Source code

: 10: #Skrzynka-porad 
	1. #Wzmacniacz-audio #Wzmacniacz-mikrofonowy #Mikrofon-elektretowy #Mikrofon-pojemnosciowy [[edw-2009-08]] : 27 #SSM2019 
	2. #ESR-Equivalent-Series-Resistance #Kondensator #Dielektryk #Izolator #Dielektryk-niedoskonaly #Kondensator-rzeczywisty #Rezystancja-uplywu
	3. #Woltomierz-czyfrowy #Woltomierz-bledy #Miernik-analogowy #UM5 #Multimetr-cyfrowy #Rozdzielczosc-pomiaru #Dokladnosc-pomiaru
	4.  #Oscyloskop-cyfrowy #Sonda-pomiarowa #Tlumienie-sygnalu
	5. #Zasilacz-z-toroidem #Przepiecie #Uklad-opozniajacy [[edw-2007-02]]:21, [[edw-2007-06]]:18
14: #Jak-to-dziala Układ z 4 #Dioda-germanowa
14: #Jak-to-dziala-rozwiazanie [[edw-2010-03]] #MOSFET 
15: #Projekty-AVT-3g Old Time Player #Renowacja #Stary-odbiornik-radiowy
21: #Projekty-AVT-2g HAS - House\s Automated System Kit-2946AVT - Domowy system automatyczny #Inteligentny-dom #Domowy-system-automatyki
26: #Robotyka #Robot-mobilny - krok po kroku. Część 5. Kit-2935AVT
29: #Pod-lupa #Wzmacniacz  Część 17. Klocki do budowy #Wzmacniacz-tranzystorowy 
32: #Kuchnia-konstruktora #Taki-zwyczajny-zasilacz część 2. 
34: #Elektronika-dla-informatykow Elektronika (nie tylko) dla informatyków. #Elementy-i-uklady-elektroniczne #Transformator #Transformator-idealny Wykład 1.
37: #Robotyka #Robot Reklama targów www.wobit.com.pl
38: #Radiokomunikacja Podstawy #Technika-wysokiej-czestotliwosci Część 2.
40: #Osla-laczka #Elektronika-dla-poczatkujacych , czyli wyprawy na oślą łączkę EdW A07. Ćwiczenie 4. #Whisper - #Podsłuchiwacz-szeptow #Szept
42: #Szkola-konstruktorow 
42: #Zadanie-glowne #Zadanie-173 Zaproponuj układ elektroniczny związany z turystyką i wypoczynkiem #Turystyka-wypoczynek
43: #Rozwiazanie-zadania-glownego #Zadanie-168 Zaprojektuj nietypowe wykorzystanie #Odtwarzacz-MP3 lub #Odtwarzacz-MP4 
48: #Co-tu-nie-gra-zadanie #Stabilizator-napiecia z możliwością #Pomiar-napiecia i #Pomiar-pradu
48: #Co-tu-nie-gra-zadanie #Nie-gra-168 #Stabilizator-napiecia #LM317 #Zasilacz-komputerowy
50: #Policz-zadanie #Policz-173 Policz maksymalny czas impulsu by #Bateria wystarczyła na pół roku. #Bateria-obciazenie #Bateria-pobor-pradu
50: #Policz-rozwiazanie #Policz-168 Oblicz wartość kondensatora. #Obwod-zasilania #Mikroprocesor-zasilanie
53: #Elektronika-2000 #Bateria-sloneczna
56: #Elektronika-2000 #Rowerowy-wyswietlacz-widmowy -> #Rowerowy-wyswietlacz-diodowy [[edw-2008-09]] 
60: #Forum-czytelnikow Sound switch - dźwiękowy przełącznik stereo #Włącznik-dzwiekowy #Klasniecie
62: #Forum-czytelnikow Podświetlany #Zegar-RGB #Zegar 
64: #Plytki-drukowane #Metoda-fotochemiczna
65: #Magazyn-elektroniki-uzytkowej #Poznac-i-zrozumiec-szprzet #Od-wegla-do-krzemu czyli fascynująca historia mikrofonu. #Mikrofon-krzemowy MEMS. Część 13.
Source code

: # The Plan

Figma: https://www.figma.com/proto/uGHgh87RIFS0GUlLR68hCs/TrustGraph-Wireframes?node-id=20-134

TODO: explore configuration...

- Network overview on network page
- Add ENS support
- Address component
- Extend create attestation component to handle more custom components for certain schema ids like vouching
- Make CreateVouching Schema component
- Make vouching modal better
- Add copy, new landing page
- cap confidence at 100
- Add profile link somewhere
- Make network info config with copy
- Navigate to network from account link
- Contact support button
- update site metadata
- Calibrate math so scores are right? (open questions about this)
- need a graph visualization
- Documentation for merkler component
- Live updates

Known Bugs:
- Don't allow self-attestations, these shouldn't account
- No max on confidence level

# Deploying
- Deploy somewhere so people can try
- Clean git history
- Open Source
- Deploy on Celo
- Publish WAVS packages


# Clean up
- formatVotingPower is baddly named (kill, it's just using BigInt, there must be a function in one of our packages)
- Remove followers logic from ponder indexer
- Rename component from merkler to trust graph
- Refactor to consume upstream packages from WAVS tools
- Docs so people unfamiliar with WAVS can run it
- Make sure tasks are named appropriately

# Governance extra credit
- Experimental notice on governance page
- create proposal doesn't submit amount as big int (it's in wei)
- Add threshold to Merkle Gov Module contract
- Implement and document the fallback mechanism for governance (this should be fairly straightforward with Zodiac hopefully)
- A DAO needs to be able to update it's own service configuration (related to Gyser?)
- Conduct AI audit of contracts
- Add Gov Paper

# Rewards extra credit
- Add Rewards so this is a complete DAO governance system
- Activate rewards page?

__Work to complete__
Copy out the whole listing above, leaving each line exactly as it stands.

__Answer box__
Source code

: 10: #Skrzynka-porad 
	1. #Wzmacniacz-audio #Wzmacniacz-mikrofonowy #Mikrofon-elektretowy #Mikrofon-pojemnosciowy [[edw-2009-08]] : 27 #SSM2019 
	2. #ESR-Equivalent-Series-Resistance #Kondensator #Dielektryk #Izolator #Dielektryk-niedoskonaly #Kondensator-rzeczywisty #Rezystancja-uplywu
	3. #Woltomierz-czyfrowy #Woltomierz-bledy #Miernik-analogowy #UM5 #Multimetr-cyfrowy #Rozdzielczosc-pomiaru #Dokladnosc-pomiaru
	4.  #Oscyloskop-cyfrowy #Sonda-pomiarowa #Tlumienie-sygnalu
	5. #Zasilacz-z-toroidem #Przepiecie #Uklad-opozniajacy [[edw-2007-02]]:21, [[edw-2007-06]]:18
14: #Jak-to-dziala Układ z 4 #Dioda-germanowa
14: #Jak-to-dziala-rozwiazanie [[edw-2010-03]] #MOSFET 
15: #Projekty-AVT-3g Old Time Player #Renowacja #Stary-odbiornik-radiowy
21: #Projekty-AVT-2g HAS - House\s Automated System Kit-2946AVT - Domowy system automatyczny #Inteligentny-dom #Domowy-system-automatyki
26: #Robotyka #Robot-mobilny - krok po kroku. Część 5. Kit-2935AVT
29: #Pod-lupa #Wzmacniacz  Część 17. Klocki do budowy #Wzmacniacz-tranzystorowy 
32: #Kuchnia-konstruktora #Taki-zwyczajny-zasilacz część 2. 
34: #Elektronika-dla-informatykow Elektronika (nie tylko) dla informatyków. #Elementy-i-uklady-elektroniczne #Transformator #Transformator-idealny Wykład 1.
37: #Robotyka #Robot Reklama targów www.wobit.com.pl
38: #Radiokomunikacja Podstawy #Technika-wysokiej-czestotliwosci Część 2.
40: #Osla-laczka #Elektronika-dla-poczatkujacych , czyli wyprawy na oślą łączkę EdW A07. Ćwiczenie 4. #Whisper - #Podsłuchiwacz-szeptow #Szept
42: #Szkola-konstruktorow 
42: #Zadanie-glowne #Zadanie-173 Zaproponuj układ elektroniczny związany z turystyką i wypoczynkiem #Turystyka-wypoczynek
43: #Rozwiazanie-zadania-glownego #Zadanie-168 Zaprojektuj nietypowe wykorzystanie #Odtwarzacz-MP3 lub #Odtwarzacz-MP4 
48: #Co-tu-nie-gra-zadanie #Stabilizator-napiecia z możliwością #Pomiar-napiecia i #Pomiar-pradu
48: #Co-tu-nie-gra-zadanie #Nie-gra-168 #Stabilizator-napiecia #LM317 #Zasilacz-komputerowy
50: #Policz-zadanie #Policz-173 Policz maksymalny czas impulsu by #Bateria wystarczyła na pół roku. #Bateria-obciazenie #Bateria-pobor-pradu
50: #Policz-rozwiazanie #Policz-168 Oblicz wartość kondensatora. #Obwod-zasilania #Mikroprocesor-zasilanie
53: #Elektronika-2000 #Bateria-sloneczna
56: #Elektronika-2000 #Rowerowy-wyswietlacz-widmowy -> #Rowerowy-wyswietlacz-diodowy [[edw-2008-09]] 
60: #Forum-czytelnikow Sound switch - dźwiękowy przełącznik stereo #Włącznik-dzwiekowy #Klasniecie
62: #Forum-czytelnikow Podświetlany #Zegar-RGB #Zegar 
64: #Plytki-drukowane #Metoda-fotochemiczna
65: #Magazyn-elektroniki-uzytkowej #Poznac-i-zrozumiec-szprzet #Od-wegla-do-krzemu czyli fascynująca historia mikrofonu. #Mikrofon-krzemowy MEMS. Część 13.
Source code

: # The Plan

Figma: https://www.figma.com/proto/uGHgh87RIFS0GUlLR68hCs/TrustGraph-Wireframes?node-id=20-134

TODO: explore configuration...

- Network overview on network page
- Add ENS support
- Address component
- Extend create attestation component to handle more custom components for certain schema ids like vouching
- Make CreateVouching Schema component
- Make vouching modal better
- Add copy, new landing page
- cap confidence at 100
- Add profile link somewhere
- Make network info config with copy
- Navigate to network from account link
- Contact support button
- update site metadata
- Calibrate math so scores are right? (open questions about this)
- need a graph visualization
- Documentation for merkler component
- Live updates

Known Bugs:
- Don't allow self-attestations, these shouldn't account
- No max on confidence level

# Deploying
- Deploy somewhere so people can try
- Clean git history
- Open Source
- Deploy on Celo
- Publish WAVS packages


# Clean up
- formatVotingPower is baddly named (kill, it's just using BigInt, there must be a function in one of our packages)
- Remove followers logic from ponder indexer
- Rename component from merkler to trust graph
- Refactor to consume upstream packages from WAVS tools
- Docs so people unfamiliar with WAVS can run it
- Make sure tasks are named appropriately

# Governance extra credit
- Experimental notice on governance page
- create proposal doesn't submit amount as big int (it's in wei)
- Add threshold to Merkle Gov Module contract
- Implement and document the fallback mechanism for governance (this should be fairly straightforward with Zodiac hopefully)
- A DAO needs to be able to update it's own service configuration (related to Gyser?)
- Conduct AI audit of contracts
- Add Gov Paper

# Rewards extra credit
- Add Rewards so this is a complete DAO governance system
- Activate rewards page?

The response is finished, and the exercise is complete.